▶ _Saved entries_
**********

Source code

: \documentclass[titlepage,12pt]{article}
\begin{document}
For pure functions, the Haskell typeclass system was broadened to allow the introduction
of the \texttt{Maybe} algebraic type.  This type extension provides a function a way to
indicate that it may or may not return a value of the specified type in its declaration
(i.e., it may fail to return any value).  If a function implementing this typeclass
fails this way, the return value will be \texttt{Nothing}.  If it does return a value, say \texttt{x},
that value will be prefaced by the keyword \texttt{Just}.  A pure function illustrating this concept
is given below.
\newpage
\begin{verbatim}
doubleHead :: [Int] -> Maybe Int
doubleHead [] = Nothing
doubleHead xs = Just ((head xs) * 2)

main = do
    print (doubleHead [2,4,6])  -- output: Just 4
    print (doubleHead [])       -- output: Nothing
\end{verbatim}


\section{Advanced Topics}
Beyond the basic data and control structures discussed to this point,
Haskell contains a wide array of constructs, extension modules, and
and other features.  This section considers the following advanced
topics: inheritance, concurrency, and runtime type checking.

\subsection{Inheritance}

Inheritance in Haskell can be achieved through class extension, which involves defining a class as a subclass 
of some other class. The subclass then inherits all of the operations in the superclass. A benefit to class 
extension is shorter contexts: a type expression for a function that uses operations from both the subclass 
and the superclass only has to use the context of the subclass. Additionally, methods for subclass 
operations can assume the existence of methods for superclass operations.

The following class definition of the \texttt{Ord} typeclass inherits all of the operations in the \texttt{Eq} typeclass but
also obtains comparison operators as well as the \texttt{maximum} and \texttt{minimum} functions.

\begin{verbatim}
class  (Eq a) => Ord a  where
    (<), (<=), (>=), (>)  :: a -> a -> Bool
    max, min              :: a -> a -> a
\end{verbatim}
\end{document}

**********

The data is to be reproduced in full, every line intact.

Source code

: \documentclass[titlepage,12pt]{article}
\begin{document}
For pure functions, the Haskell typeclass system was broadened to allow the introduction
of the \texttt{Maybe} algebraic type.  This type extension provides a function a way to
indicate that it may or may not return a value of the specified type in its declaration
(i.e., it may fail to return any value).  If a function implementing this typeclass
fails this way, the return value will be \texttt{Nothing}.  If it does return a value, say \texttt{x},
that value will be prefaced by the keyword \texttt{Just}.  A pure function illustrating this concept
is given below.
\newpage
\begin{verbatim}
doubleHead :: [Int] -> Maybe Int
doubleHead [] = Nothing
doubleHead xs = Just ((head xs) * 2)

main = do
    print (doubleHead [2,4,6])  -- output: Just 4
    print (doubleHead [])       -- output: Nothing
\end{verbatim}


\section{Advanced Topics}
Beyond the basic data and control structures discussed to this point,
Haskell contains a wide array of constructs, extension modules, and
and other features.  This section considers the following advanced
topics: inheritance, concurrency, and runtime type checking.

\subsection{Inheritance}

Inheritance in Haskell can be achieved through class extension, which involves defining a class as a subclass 
of some other class. The subclass then inherits all of the operations in the superclass. A benefit to class 
extension is shorter contexts: a type expression for a function that uses operations from both the subclass 
and the superclass only has to use the context of the subclass. Additionally, methods for subclass 
operations can assume the existence of methods for superclass operations.

The following class definition of the \texttt{Ord} typeclass inherits all of the operations in the \texttt{Eq} typeclass but
also obtains comparison operators as well as the \texttt{maximum} and \texttt{minimum} functions.

\begin{verbatim}
class  (Eq a) => Ord a  where
    (<), (<=), (>=), (>)  :: a -> a -> Bool
    max, min              :: a -> a -> a
\end{verbatim}
\end{document}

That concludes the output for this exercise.